■ EXERCISE ■
Your job with the data below is to output exactly the lines from the one holding "In arguments, we" down to the one holding "and return a", both included, and no others.

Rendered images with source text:
........
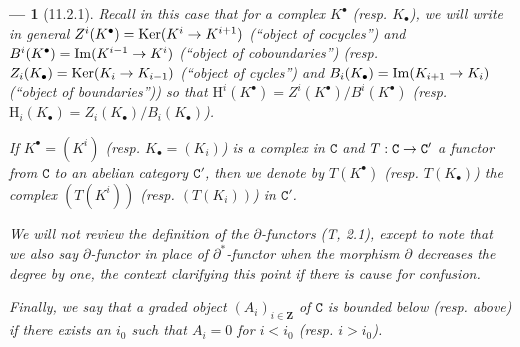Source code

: \documentclass[oneside]{amsart}
\theoremstyle{ega-env-style}
\newtheorem*{env}{---}
\theoremstyle{ega-thm-env-style}
\theoremstyle{ega-defn-env-style}
\def\bb{\mathbf}                    %
\def\cat{\mathtt}                   %
\def\HH{\mathrm{H}}                 %
\def\Ker{\operatorname{Ker}}
\def\Im{\operatorname{Im}}
\renewcommand{\to}{\mathchoice{\longrightarrow}{\rightarrow}{\rightarrow}{\rightarrow}}
\begin{document}
\begin{env}[11.2.1]
Recall in this case that for a complex $K^\bullet$ (resp. $K_\bullet$), we will write in general $Z^i(K^\bullet)=\Ker(K^i\to K^{i+1})$ (``object of cocycles'') and $B^i(K^\bullet)=\Im(K^{i-1}\to K^i)$ (``object of coboundaries'') (resp. $Z_i(K_\bullet)=\Ker(K_i\to K_{i-1})$ (``object of cycles'') and $B_i(K_\bullet)=\Im(K_{i+1}\to K_i)$ (``object of boundaries'')) so that $\HH^i(K^\bullet)=Z^i(K^\bullet)/B^i(K^\bullet)$ (resp. $\HH_i(K_\bullet)=Z_i(K_\bullet)/B_i(K_\bullet)$).

If $K^\bullet=(K^i)$ (resp. $K_\bullet=(K_i)$) is a complex in $\cat{C}$ and $T:\cat{C}\to\cat{C}'$ a functor from $\cat{C}$ to an abelian category $\cat{C}'$, then we denote by $T(K^\bullet)$ (resp. $T(K_\bullet)$) the complex $(T(K^i))$ (resp. $(T(K_i))$) in $\cat{C}'$.

We will not review the definition of the \emph{$\partial$-functors} (T, 2.1), except to note that we \emph{also} say $\partial$-functor in place of $\partial^*$-functor when the morphism $\partial$ decreases the degree by one, the context clarifying this point if there is cause for confusion.

Finally, we say that a \emph{graded object $(A_i)_{i\in\bb{Z}}$} of $\cat{C}$ is \emph{bounded below} (resp. \emph{above}) if there exists an $i_0$ such that $A_i=0$ for $i<i_0$ (resp. $i>i_0$).
\end{env}
\end{document}
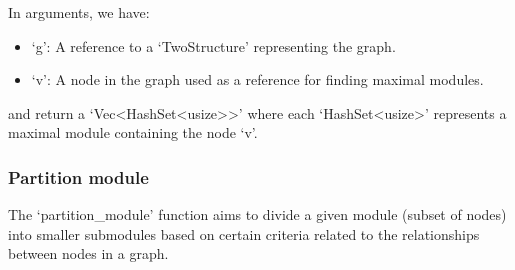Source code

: In arguments, we have:
\begin{itemize}
    \item `g': A reference to a `TwoStructure' representing the graph.
    \item `v': A node in the graph used as a reference for finding maximal modules.
\end{itemize}

and return a `Vec\textless HashSet\textless usize\textgreater\textgreater' where each `HashSet\textless usize\textgreater' represents a maximal module containing the node `v'.

\subsubsection{Partition module}

The `partition\_module' function aims to divide a given module (subset of nodes) into smaller submodules based on certain criteria related to the relationships between nodes in a graph.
........
■ RESULT FOR THIS EXERCISE ■
: In arguments, we have:
\begin{itemize}
    \item `g': A reference to a `TwoStructure' representing the graph.
    \item `v': A node in the graph used as a reference for finding maximal modules.
\end{itemize}

and return a `Vec\textless HashSet\textless usize\textgreater\textgreater' where each `HashSet\textless usize\textgreater' represents a maximal module containing the node `v'.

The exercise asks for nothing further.